31 March 2012

Best 1st Quarter for Stocks Since 1998

So far, so good.

In early January, I predicted a bull market for stocks this year. From the Union Tribune

The bulls weren’t bullish enough.
The stock market just had its best first quarter in 14 years. The surge has sent Wall Street analysts, some of whose forecasts seemed too sunny three months ago, scrambling to raise their estimates for the year.
“That it’s up isn’t surprising. It’s the magnitude,” said Robert Doll, the chief equity investment manager at BlackRock, the world’s biggest money manager.
Lest you think that this is of interest only to the rich, remember that a majority of pension plans are somehow tied into the stock market. And of course quite a number of investors are in stocks directly, or at least through mutual funds. The wealth of American households moves with the stock market even more than most American households realize. 
This is also good for jobs for at least a couple of reasons. One, companies will have access to more capital that can be used to expand and hire. Two, stock market gains means that more people can afford to retire. More retirees means more job openings. More than a few baby boomers have had to defer retirement because of poor performing investments. 
 In my mind, little seems to have changed since I wrote here in early January that, 
P/E ratios are low and consumption is down.

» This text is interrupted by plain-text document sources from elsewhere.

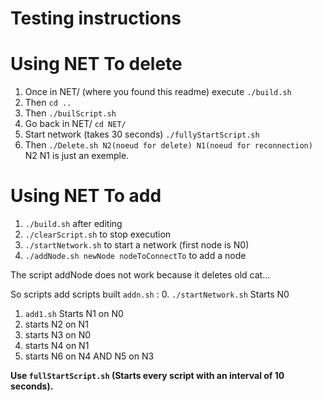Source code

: # Testing instructions

# Using NET To delete
1. Once in NET/ (where you found this readme) execute `./build.sh`
2. Then `cd ..`
3. Then `./builScript.sh`
4. Go back in NET/ `cd NET/`
5. Start network (takes 30 seconds) `./fullyStartScript.sh`
6. Then `./Delete.sh N2(noeud for delete) N1(noeud for reconnection)` N2 N1 is just an exemple.

# Using NET To add 

1. `./build.sh` after editing
2. `./clearScript.sh` to stop execution
3. `./startNetwork.sh` to start a network (first node is N0)
4. `./addNode.sh newNode nodeToConnectTo` to add a node

The script addNode does not work because it deletes old cat...

So scripts add scripts built `addn.sh` :
0. `./startNetwork.sh` Starts N0
1. `add1.sh` Starts N1 on N0
2. starts N2 on N1
3. starts N3 on N0
4. starts N4 on N1
5. starts N6 on N4 AND N5 on N3

**Use `fullStartScript.sh` (Starts every script with an interval of 10 seconds).**
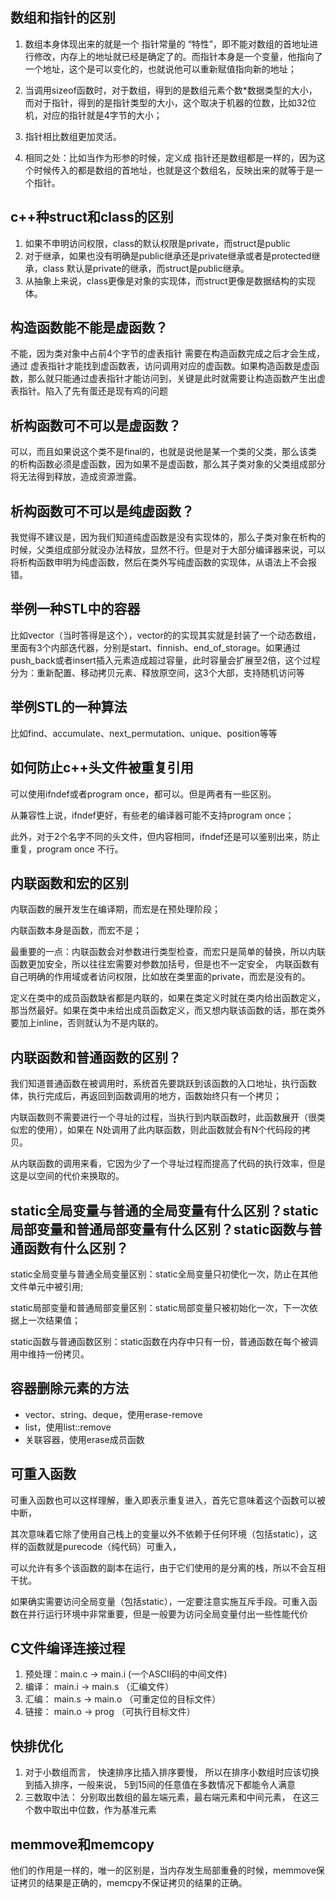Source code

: ## 数组和指针的区别
1. 数组本身体现出来的就是一个 指针常量的 “特性”，即不能对数组的首地址进行修改，内存上的地址就已经是确定了的。而指针本身是一个变量，他指向了一个地址，这个是可以变化的，也就说他可以重新赋值指向新的地址；
2. 当调用sizeof函数时，对于数组，得到的是数组元素个数*数据类型的大小，而对于指针，得到的是指针类型的大小，这个取决于机器的位数，比如32位机，对应的指针就是4字节的大小；
3. 指针相比数组更加灵活。

4. 相同之处：比如当作为形参的时候，定义成 指针还是数组都是一样的，因为这个时候传入的都是数组的首地址，也就是这个数组名，反映出来的就等于是一个指针。

## c++种struct和class的区别
1. 如果不申明访问权限，class的默认权限是private，而struct是public
2. 对于继承，如果也没有明确是public继承还是private继承或者是protected继承，class
默认是private的继承，而struct是public继承。
3. 从抽象上来说，class更像是对象的实现体，而struct更像是数据结构的实现体。

## 构造函数能不能是虚函数？
不能，因为类对象中占前4个字节的虚表指针 需要在构造函数完成之后才会生成，通过 虚表指针才能找到虚函数表，访问调用对应的虚函数。如果构造函数是虚函数，那么就只能通过虚表指针才能访问到，关键是此时就需要让构造函数产生出虚表指针。陷入了先有蛋还是现有鸡的问题

## 析构函数可不可以是虚函数？
可以，而且如果说这个类不是final的，也就是说他是某一个类的父类，那么该类的析构函数必须是虚函数，因为如果不是虚函数，那么其子类对象的父类组成部分将无法得到释放，造成资源泄露。

## 析构函数可不可以是纯虚函数？
我觉得不建议是，因为我们知道纯虚函数是没有实现体的，那么子类对象在析构的时候，父类组成部分就没办法释放，显然不行。但是对于大部分编译器来说，可以将析构函数申明为纯虚函数，然后在类外写纯虚函数的实现体，从语法上不会报错。

## 举例一种STL中的容器
比如vector（当时答得是这个），vector的的实现其实就是封装了一个动态数组，里面有3个内部迭代器，分别是start、finnish、end_of_storage。如果通过push_back或者insert插入元素造成超过容量，此时容量会扩展至2倍，这个过程分为：重新配置、移动拷贝元素、释放原空间，这3个大部，支持随机访问等

## 举例STL的一种算法
比如find、accumulate、next_permutation、unique、position等等

## 如何防止c++头文件被重复引用
可以使用ifndef或者program once，都可以。但是两者有一些区别。

从兼容性上说，ifndef更好，有些老的编译器可能不支持program once；

此外，对于2个名字不同的头文件，但内容相同，ifndef还是可以鉴别出来，防止重复，program once 不行。

## 内联函数和宏的区别
内联函数的展开发生在编译期，而宏是在预处理阶段；

内联函数本身是函数，而宏不是；

最重要的一点：内联函数会对参数进行类型检查，而宏只是简单的替换，所以内联函数更加安全，所以往往宏需要对参数加括号，但是也不一定安全， 内联函数有自己明确的作用域或者访问权限，比如放在类里面的private，而宏是没有的。

定义在类中的成员函数缺省都是内联的，如果在类定义时就在类内给出函数定义，那当然最好。如果在类中未给出成员函数定义，而又想内联该函数的话，那在类外要加上inline，否则就认为不是内联的。

## 内联函数和普通函数的区别？
我们知道普通函数在被调用时，系统首先要跳跃到该函数的入口地址，执行函数体，执行完成后，再返回到函数调用的地方，函数始终只有一个拷贝；

内联函数则不需要进行一个寻址的过程，当执行到内联函数时，此函数展开（很类似宏的使用），如果在 N处调用了此内联函数，则此函数就会有N个代码段的拷贝。

从内联函数的调用来看，它因为少了一个寻址过程而提高了代码的执行效率，但是这是以空间的代价来换取的。


## static全局变量与普通的全局变量有什么区别？static局部变量和普通局部变量有什么区别？static函数与普通函数有什么区别？
static全局变量与普通全局变量区别：static全局变量只初使化一次，防止在其他文件单元中被引用;

static局部变量和普通局部变量区别：static局部变量只被初始化一次，下一次依据上一次结果值；

static函数与普通函数区别：static函数在内存中只有一份，普通函数在每个被调用中维持一份拷贝。


## 容器删除元素的方法
+ vector、string、deque，使用erase-remove
+ list，使用list::remove
+ 关联容器，使用erase成员函数

## 可重入函数
可重入函数也可以这样理解，重入即表示重复进入，首先它意味着这个函数可以被中断，

其次意味着它除了使用自己栈上的变量以外不依赖于任何环境（包括static），这样的函数就是purecode（纯代码）可重入，

可以允许有多个该函数的副本在运行，由于它们使用的是分离的栈，所以不会互相干扰。

如果确实需要访问全局变量（包括static），一定要注意实施互斥手段。可重入函数在并行运行环境中非常重要，但是一般要为访问全局变量付出一些性能代价


## C文件编译连接过程
1. 预处理：main.c -> main.i (一个ASCII码的中间文件)
2. 编译： main.i -> main.s （汇编文件）
3. 汇编： main.s -> main.o （可重定位的目标文件）
4. 链接： main.o -> prog （可执行目标文件）

## 快排优化
1. 对于小数组而言， 快速排序比插入排序要慢， 所以在排序小数组时应该切换到插入排序，一般来说， 5到15间的任意值在多数情况下都能令人满意
2. 三数取中法： 分别取出数组的最左端元素，最右端元素和中间元素， 在这三个数中取出中位数，作为基准元素

## memmove和memcopy
他们的作用是一样的，唯一的区别是，当内存发生局部重叠的时候，memmove保证拷贝的结果是正确的，memcpy不保证拷贝的结果的正确。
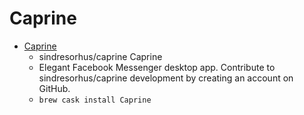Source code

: # Caprine
- [Caprine](https://github.com/sindresorhus/caprine)
  -  sindresorhus/caprine Caprine 
  - Elegant Facebook Messenger desktop app. Contribute to sindresorhus/caprine development by creating an account on GitHub.
  - `brew cask install Caprine`
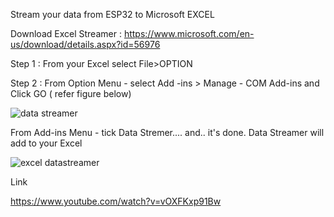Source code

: Stream your data from ESP32 to Microsoft EXCEL

Download Excel Streamer : https://www.microsoft.com/en-us/download/details.aspx?id=56976 

Step 1 : From your Excel select File>OPTION 

Step 2 : From Option Menu - select Add -ins > Manage - COM Add-ins and Click GO ( refer figure below)

![data streamer](https://github.com/Husainiaza/datastreamer/assets/148662620/28741b53-2e11-4776-992d-53d375e3e8ed)

From Add-ins Menu - tick Data Stremer.... and.. it's done. Data Streamer will add to your Excel

![excel datastreamer](https://github.com/Husainiaza/datastreamer/assets/148662620/5d6d5a41-b038-46d4-9f5c-7ddf5ab65a07)


Link

https://www.youtube.com/watch?v=vOXFKxp91Bw 









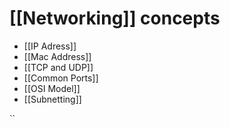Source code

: # [[Networking]] concepts
- [[IP Adress]]
- [[Mac Address]]
- [[TCP and UDP]]
- [[Common Ports]]
- [[OSI Model]]
- [[Subnetting]]




``

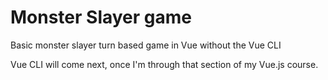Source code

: # Monster Slayer game
 Basic monster slayer turn based game in Vue without the Vue CLI
 
 Vue CLI will come next, once I'm through that section of my Vue.js course.
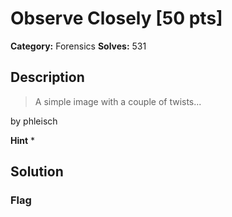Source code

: # Observe Closely [50 pts]

**Category:** Forensics
**Solves:** 531

## Description
>A simple image with a couple of twists...

by phleisch

**Hint**
* 

## Solution

### Flag

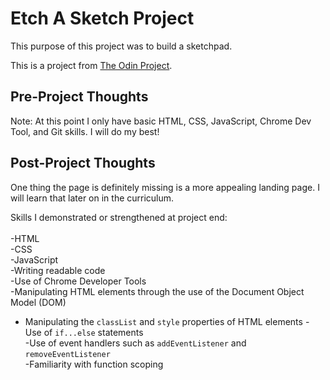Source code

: # Etch A Sketch Project

This purpose of this project was to build a sketchpad.

This is a project from [The Odin Project](https://www.theodinproject.com/courses/web-development-101/lessons/etch-a-sketch-project).


## Pre-Project Thoughts

Note: At this point I only have basic HTML, CSS, JavaScript, Chrome Dev Tool, and Git skills.
I will do my best!

## Post-Project Thoughts

One thing the page is definitely missing is a more appealing landing page.
I will learn that later on in the curriculum.

Skills I demonstrated or strengthened at project end: <br>   
-HTML <br>
-CSS <br>
-JavaScript <br>
-Writing readable code <br>
-Use of Chrome Developer Tools <br>
-Manipulating HTML elements through the use of the Document Object Model (DOM) <br>
-	Manipulating the `classList` and `style` properties of HTML elements
-Use of `if...else` statements <br>
-Use of event handlers such as `addEventListener` and `removeEventListener` <br>
-Familiarity with function scoping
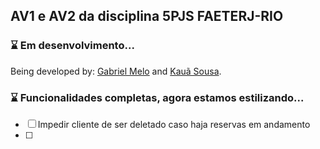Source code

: ## AV1 e AV2 da disciplina 5PJS **FAETERJ-RIO**

### ⌛ Em desenvolvimento...

Being developed by: [Gabriel Melo](https://github.com/Cianeto) and [Kauã Sousa](https://github.com/kaua-sousaa/).

### ⌛ Funcionalidades completas, agora estamos estilizando...

- [ ] Impedir cliente de ser deletado caso haja reservas em andamento
- [ ] 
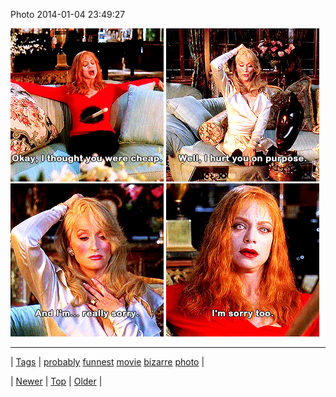 <!--
title: Photo 2014-01-04 23
date: 2020-06-28T15:27:00.230Z
tags: probably, funnest, movie, bizarre, photo
-->


Photo 2014-01-04 23:49:27

![](72254538011-0.gif)
![](72254538011-1.gif)
![](72254538011-2.gif)
![](72254538011-3.gif)

<!--BOTTOM-POST-NAVIGATION-->
---

| [Tags](tags.md) | [probably](tag-probably.md) [funnest](tag-funnest.md) [movie](tag-movie.md) [bizarre](tag-bizarre.md) [photo](tag-photo.md) |

| [Newer](72254320436.md) | [Top](index.md) | [Older](72307158853.md) |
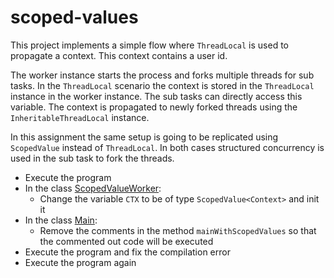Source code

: # scoped-values

This project implements a simple flow where `ThreadLocal` is used to propagate a context. This context contains a user id.

The worker instance starts the process and forks multiple threads for sub tasks. In the `ThreadLocal` scenario the context is stored in the `ThreadLocal` instance in the worker instance. The sub tasks can directly access this variable. The context is propagated to newly forked threads using the `InheritableThreadLocal` instance.

In this assignment the same setup is going to be replicated using `ScopedValue` instead of `ThreadLocal`. In both cases structured concurrency is used in the sub task to fork the threads.

- Execute the program
- In the class [ScopedValueWorker](src/main/java/ninckblokje/workshop/loom/scopedvalues/ScopedValueWorker.java):
  - Change the variable `CTX` to be of type `ScopedValue<Context>` and init it
- In the class [Main](src/main/java/ninckblokje/workshop/loom/scopedvalues/Main.java):
  - Remove the comments in the method `mainWithScopedValues` so that the commented out code will be executed
- Execute the program and fix the compilation error
- Execute the program again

If people are paying only $10 for every $1 of earnings now, think what will happen as higher sales increase profits (GM and Ford, for instance, are now retooled to become profitable at much lower production volumes than before) at the same time that optimism drives P/E ratios up. A rise in profits of, say, 20% coupled with a rise in P/E from about 11 to, say, 15 could mean a rise in indices in the tens of percent. 
There is other good news that suggests that this gain in market indices is not a bubble. Multifactor productivity is up by a record amount. (This measures how much we're actually producing in value with labor and capital, the ultimate, most important measure of whether we can sustain profits and wages.) And consumption, too, is up the most in seven months. (Consumption is 70% of GDP and thus the biggest driver of GDP growth and all that comes with it.)

I don't think that the gains are done yet. I'm still bullish.